**Task:**
Of the entries below, restate word for word only the section that runs from the line with "tem não apenas" to the line with "e completamente pequeno", counting both ends.

Stored records
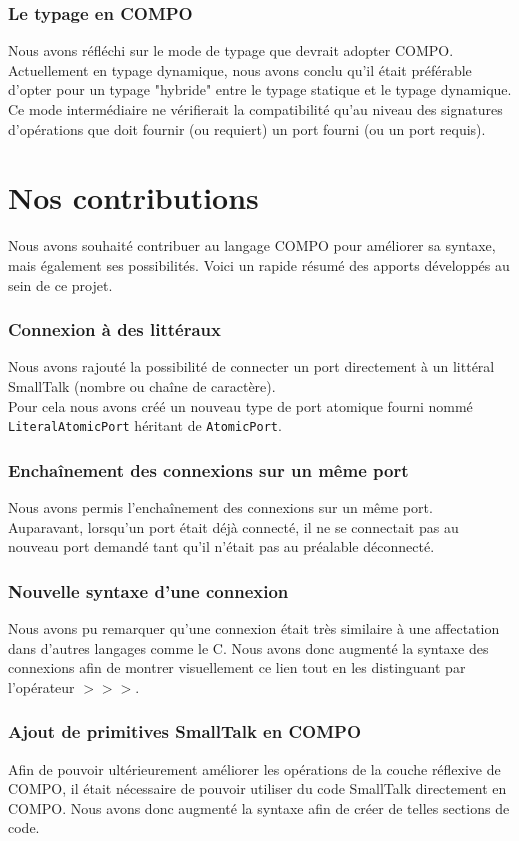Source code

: \documentclass[11pt,a4paper,openany,oneside]{book}
\begin{document}
\subsubsection{Le typage en COMPO}
Nous avons réfléchi sur le mode de typage que devrait adopter COMPO. Actuellement en typage dynamique, nous avons conclu qu'il était préférable d'opter pour un typage "hybride" entre le typage statique et le typage dynamique. Ce mode intermédiaire ne vérifierait la compatibilité qu'au niveau des signatures d'opérations que doit fournir (ou requiert) un port fourni (ou un port requis).

\section{Nos contributions}

Nous avons souhaité contribuer au langage COMPO pour améliorer sa syntaxe, mais également ses possibilités. Voici un rapide résumé des apports développés au sein de ce projet.

\subsubsection{Connexion à des littéraux}
Nous avons rajouté la possibilité de connecter un port directement à un littéral SmallTalk (nombre ou chaîne de caractère).\\
Pour cela nous avons créé un nouveau type de port atomique fourni nommé \texttt{LiteralAtomicPort} héritant de \texttt{AtomicPort}.

\subsubsection{Enchaînement des connexions sur un même port}
Nous avons permis l'enchaînement des connexions sur un même port. Auparavant, lorsqu'un port était déjà connecté, il ne se connectait pas au nouveau port demandé tant qu'il n'était pas au préalable déconnecté.

\subsubsection{Nouvelle syntaxe d'une connexion}
Nous avons pu remarquer qu'une connexion était très similaire à une affectation dans d'autres langages comme le C. Nous avons donc augmenté la syntaxe des connexions afin de montrer visuellement ce lien tout en les distinguant par l'opérateur $>>>$.

\subsubsection{Ajout de primitives SmallTalk en COMPO}
Afin de pouvoir ultérieurement améliorer les opérations de la couche réflexive de COMPO, il était nécessaire de pouvoir utiliser du code SmallTalk directement en COMPO. Nous avons donc augmenté la syntaxe afin de créer de telles sections de code.
\end{document}
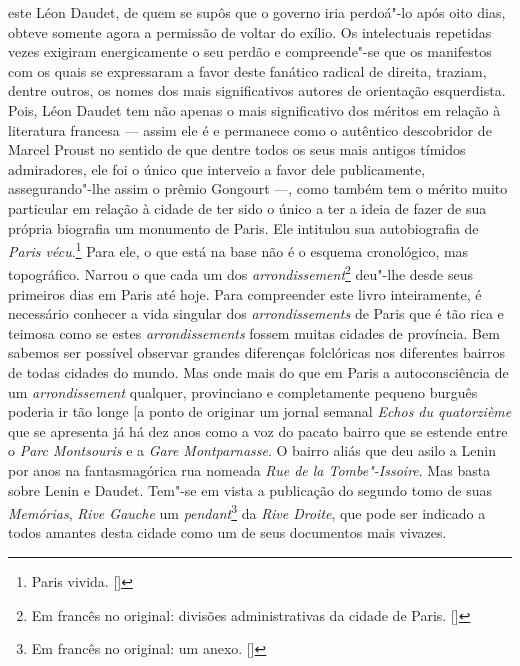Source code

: este Léon Daudet, de quem se supôs que o governo iria perdoá"-lo após
oito dias, obteve somente agora a permissão de voltar do exílio. Os
intelectuais repetidas vezes exigiram energicamente o seu perdão e
compreende"-se que os manifestos com os quais se expressaram a favor
deste fanático radical de direita, traziam, dentre outros, os nomes dos
mais significativos autores de orientação esquerdista. Pois, Léon Daudet
tem não apenas o mais significativo dos méritos em relação à literatura
francesa --- assim ele é e permanece como o autêntico descobridor de
Marcel Proust no sentido de que dentre todos os seus mais antigos
tímidos admiradores, ele foi o único que interveio a favor dele
publicamente, assegurando"-lhe assim o prêmio Gongourt ---, como também
tem o mérito muito particular em relação à cidade de ter sido o único a
ter a ideia de fazer de sua própria biografia um monumento de Paris. Ele
intitulou sua autobiografia de \emph{Paris vécu}.\footnote{Paris
  vivida. []} Para ele, o que está na base não é o esquema cronológico,
mas topográfico. Narrou o que cada um dos
\emph{arrondissement}\footnote{Em francês no original: divisões
  administrativas da cidade de Paris. []} deu"-lhe desde seus primeiros dias
em Paris até hoje. Para compreender este livro inteiramente, é
necessário conhecer a vida singular dos \emph{arrondissements} de Paris
que é tão rica e teimosa como se estes \emph{arrondissements} fossem
muitas cidades de província. Bem sabemos ser possível observar grandes
diferenças folclóricas nos diferentes bairros de todas cidades do mundo.
Mas onde mais do que em Paris a autoconsciência de um
\emph{arrondissement} qualquer, provinciano e completamente pequeno
burguês poderia ir tão longe {[}a ponto de originar um jornal semanal
\emph{Echos du quatorzième} que se apresenta já há dez anos como a voz
do pacato bairro que se estende entre o \emph{Parc Montsouris} e a
\emph{Gare Montparnasse}. O bairro aliás que deu asilo a Lenin por anos
na fantasmagórica rua nomeada \emph{Rue de la Tombe"-Issoire}. Mas basta
sobre Lenin e Daudet. Tem"-se em vista a publicação do segundo tomo de
suas \emph{Memórias}, \emph{Rive Gauche} um \emph{pendant}\footnote{Em francês no original: um anexo. []} da \emph{Rive Droite}, que pode ser
indicado a todos amantes desta cidade como um de seus documentos mais
vivazes.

**Final answer:**
tem não apenas o mais significativo dos méritos em relação à literatura
francesa --- assim ele é e permanece como o autêntico descobridor de
Marcel Proust no sentido de que dentre todos os seus mais antigos
tímidos admiradores, ele foi o único que interveio a favor dele
publicamente, assegurando"-lhe assim o prêmio Gongourt ---, como também
tem o mérito muito particular em relação à cidade de ter sido o único a
ter a ideia de fazer de sua própria biografia um monumento de Paris. Ele
intitulou sua autobiografia de \emph{Paris vécu}.\footnote{Paris
  vivida. []} Para ele, o que está na base não é o esquema cronológico,
mas topográfico. Narrou o que cada um dos
\emph{arrondissement}\footnote{Em francês no original: divisões
  administrativas da cidade de Paris. []} deu"-lhe desde seus primeiros dias
em Paris até hoje. Para compreender este livro inteiramente, é
necessário conhecer a vida singular dos \emph{arrondissements} de Paris
que é tão rica e teimosa como se estes \emph{arrondissements} fossem
muitas cidades de província. Bem sabemos ser possível observar grandes
diferenças folclóricas nos diferentes bairros de todas cidades do mundo.
Mas onde mais do que em Paris a autoconsciência de um
\emph{arrondissement} qualquer, provinciano e completamente pequeno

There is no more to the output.